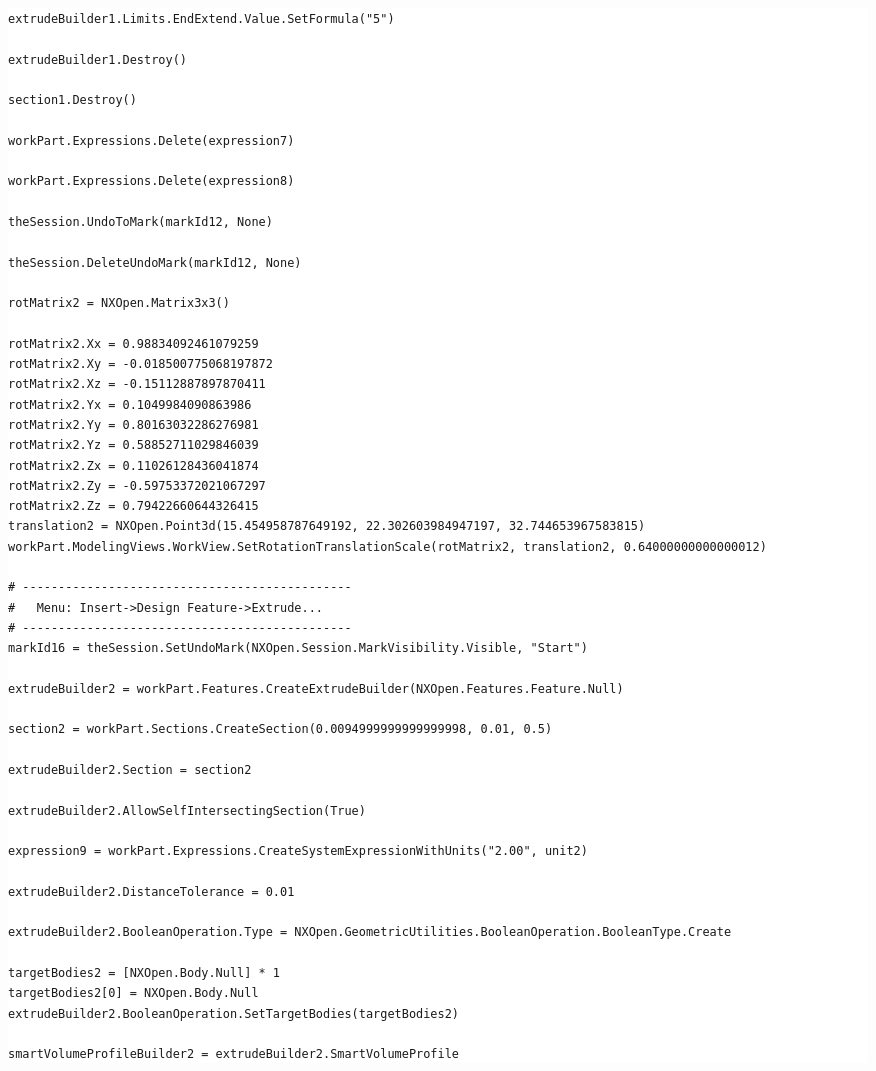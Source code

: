     extrudeBuilder1.Limits.EndExtend.Value.SetFormula("5")
    
    extrudeBuilder1.Destroy()
    
    section1.Destroy()
    
    workPart.Expressions.Delete(expression7)
    
    workPart.Expressions.Delete(expression8)
    
    theSession.UndoToMark(markId12, None)
    
    theSession.DeleteUndoMark(markId12, None)
    
    rotMatrix2 = NXOpen.Matrix3x3()
    
    rotMatrix2.Xx = 0.98834092461079259
    rotMatrix2.Xy = -0.018500775068197872
    rotMatrix2.Xz = -0.15112887897870411
    rotMatrix2.Yx = 0.1049984090863986
    rotMatrix2.Yy = 0.80163032286276981
    rotMatrix2.Yz = 0.58852711029846039
    rotMatrix2.Zx = 0.11026128436041874
    rotMatrix2.Zy = -0.59753372021067297
    rotMatrix2.Zz = 0.79422660644326415
    translation2 = NXOpen.Point3d(15.454958787649192, 22.302603984947197, 32.744653967583815)
    workPart.ModelingViews.WorkView.SetRotationTranslationScale(rotMatrix2, translation2, 0.64000000000000012)
    
    # ----------------------------------------------
    #   Menu: Insert->Design Feature->Extrude...
    # ----------------------------------------------
    markId16 = theSession.SetUndoMark(NXOpen.Session.MarkVisibility.Visible, "Start")
    
    extrudeBuilder2 = workPart.Features.CreateExtrudeBuilder(NXOpen.Features.Feature.Null)
    
    section2 = workPart.Sections.CreateSection(0.0094999999999999998, 0.01, 0.5)
    
    extrudeBuilder2.Section = section2
    
    extrudeBuilder2.AllowSelfIntersectingSection(True)
    
    expression9 = workPart.Expressions.CreateSystemExpressionWithUnits("2.00", unit2)
    
    extrudeBuilder2.DistanceTolerance = 0.01
    
    extrudeBuilder2.BooleanOperation.Type = NXOpen.GeometricUtilities.BooleanOperation.BooleanType.Create
    
    targetBodies2 = [NXOpen.Body.Null] * 1 
    targetBodies2[0] = NXOpen.Body.Null
    extrudeBuilder2.BooleanOperation.SetTargetBodies(targetBodies2)
    
    smartVolumeProfileBuilder2 = extrudeBuilder2.SmartVolumeProfile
------------------------------------------------------------
» **What you have to do**
Wherever the word "None" appears in the entries above, copy that line.

» **Exercise response**
    theSession.UndoToMark(markId12, None)
    theSession.DeleteUndoMark(markId12, None)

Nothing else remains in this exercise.